Employment Law Cases
Attribution of knowledge: relevance to fairness of dismissal
Uddin v London Borough of Ealing
In an unfair dismissal case, an investigator’s failure to share a material fact with the dismissing officer could be relevant when assessing whether the employer had acted reasonably in dismissing.
In unfair dismissal, it’s for the employer to show the reason for dismissal and that this reason was a potentially fair reason to dismiss (ERA 1996, s. 98(1)). Generally, it’s the decision maker’s knowledge which is the relevant consideration. However, in Royal Mail Ltd v Jhuti, the Supreme Court held that where the reason has been hidden from the decision maker different considerations apply. In particular, if a person in the hierarchy of responsibility above the employee determines that the employee should be dismissed for one reason but hides it behind an invented reason which the decision maker adopts, the reason for the dismissal is the hidden reason rather than the invented reason. The decision below considers whether this attribution of knowledge test also applies to the actual fairness of the dismissal (ERA 1996. s. 98(4)).
Background
Mr Uddin was dismissed for gross misconduct –inappropriate sexual behaviour towards an intern at after-work drinks at a pub. After the investigation but before the disciplinary hearing, the investigating officer learned that an allegation of sexual assault made about the incident to the police had been withdrawn. He did not tell the dismissing officer about this and therefore the decision to dismiss was made without the dismissing officer taking account of that piece of information. The dismissing manager relied in part on the fact of the complaint to the police in preferring the complainant’s account of events. Mr Uddin brought various tribunal complaints, among them one of unfair dismissal. A tribunal held that the dismissal was fair and Mr Uddin appealed.
EAT decision
The appeal was allowed in relation to the unfair dismissal point.

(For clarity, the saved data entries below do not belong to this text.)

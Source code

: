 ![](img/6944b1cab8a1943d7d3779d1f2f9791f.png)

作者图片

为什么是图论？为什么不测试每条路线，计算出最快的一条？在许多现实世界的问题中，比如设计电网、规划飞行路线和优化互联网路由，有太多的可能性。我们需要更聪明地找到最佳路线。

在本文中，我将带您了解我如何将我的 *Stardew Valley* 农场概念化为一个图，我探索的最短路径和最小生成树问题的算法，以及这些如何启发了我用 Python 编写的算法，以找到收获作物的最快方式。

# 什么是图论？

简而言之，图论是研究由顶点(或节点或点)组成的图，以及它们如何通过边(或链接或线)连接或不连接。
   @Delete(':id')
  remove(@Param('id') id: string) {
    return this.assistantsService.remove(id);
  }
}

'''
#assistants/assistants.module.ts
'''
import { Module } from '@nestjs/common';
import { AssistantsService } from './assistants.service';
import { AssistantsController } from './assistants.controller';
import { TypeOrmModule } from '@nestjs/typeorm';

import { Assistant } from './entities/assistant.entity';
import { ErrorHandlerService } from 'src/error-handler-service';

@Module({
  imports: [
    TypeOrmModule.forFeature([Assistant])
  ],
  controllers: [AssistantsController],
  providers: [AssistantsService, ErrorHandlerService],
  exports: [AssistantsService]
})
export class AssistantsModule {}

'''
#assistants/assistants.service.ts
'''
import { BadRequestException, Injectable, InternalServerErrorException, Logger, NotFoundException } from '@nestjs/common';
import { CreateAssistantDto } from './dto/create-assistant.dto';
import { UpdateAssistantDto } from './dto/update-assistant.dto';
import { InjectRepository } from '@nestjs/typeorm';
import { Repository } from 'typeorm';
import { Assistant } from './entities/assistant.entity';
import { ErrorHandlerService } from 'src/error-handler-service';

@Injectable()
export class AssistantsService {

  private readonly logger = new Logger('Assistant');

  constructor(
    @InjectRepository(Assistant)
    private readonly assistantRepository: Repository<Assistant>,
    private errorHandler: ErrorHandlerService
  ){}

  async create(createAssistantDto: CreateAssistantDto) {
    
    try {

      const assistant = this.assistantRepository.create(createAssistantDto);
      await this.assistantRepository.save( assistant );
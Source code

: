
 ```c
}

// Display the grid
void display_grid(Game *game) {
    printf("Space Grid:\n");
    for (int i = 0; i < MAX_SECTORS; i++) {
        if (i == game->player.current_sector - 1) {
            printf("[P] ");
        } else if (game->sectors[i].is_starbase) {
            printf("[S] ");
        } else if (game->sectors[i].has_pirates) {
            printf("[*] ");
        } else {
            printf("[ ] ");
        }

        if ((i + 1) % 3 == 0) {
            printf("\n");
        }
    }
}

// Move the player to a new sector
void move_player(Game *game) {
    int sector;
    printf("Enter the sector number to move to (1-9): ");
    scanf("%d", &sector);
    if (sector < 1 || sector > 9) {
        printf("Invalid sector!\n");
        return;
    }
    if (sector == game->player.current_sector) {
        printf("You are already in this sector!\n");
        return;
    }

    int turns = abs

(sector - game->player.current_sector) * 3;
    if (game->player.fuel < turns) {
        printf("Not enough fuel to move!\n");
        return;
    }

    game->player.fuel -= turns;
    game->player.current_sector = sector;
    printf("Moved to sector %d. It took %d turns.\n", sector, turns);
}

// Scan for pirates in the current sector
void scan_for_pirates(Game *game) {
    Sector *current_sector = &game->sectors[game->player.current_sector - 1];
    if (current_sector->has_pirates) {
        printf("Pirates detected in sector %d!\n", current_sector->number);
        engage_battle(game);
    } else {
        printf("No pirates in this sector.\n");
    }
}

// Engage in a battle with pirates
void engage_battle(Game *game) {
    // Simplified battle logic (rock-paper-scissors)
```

There was no suggestion here that the investigating officer had a different reason for acting from the dismissing officer and so there wasn’t any need (along the Jhuti lines) to impute to the employer a reason for dismissal different from that which influenced the decision maker (i.e. this wasn’t a case where the reason for dismissal had been manipulated). However the EAT said that the principles in Jhuti extended more widely: the Supreme Court had established that the knowledge or conduct of a person other than the person who actually decided to dismiss could be relevant both in relation to consideration of the reason for dismissal (as in Jhuti) and/or its consideration of the reasonableness of the decision to dismiss for the given reason (as in Mr Uddin’s case). The investigating officer’s failure to share a material fact with the dismissing officer could be relevant to the consideration of whether the dismissal was fair.
Here the dismissing officer knew there had been a police complaint and had attached some weight to that fact in deciding to dismiss. She had also stated that had she known of the withdrawal of the complaint she would have wanted to understand the reason for it. She had made a decision on behalf of her employer without the benefit of clearly relevant knowledge which the employer had in its possession.
The EAT held that if the tribunal had approached this issue correctly, it was bound to conclude that Mr Uddin’s dismissal was unfair.
Link to judgment: https://www.bailii.org/uk/cases/UKEAT/2020/0165_19_13023.html
Comment
This case emphasises the importance of ensuring that a dismissing officer is always in possession of all of the facts before making a decision, otherwise a company risks turning a fair dismissal into an unfair one.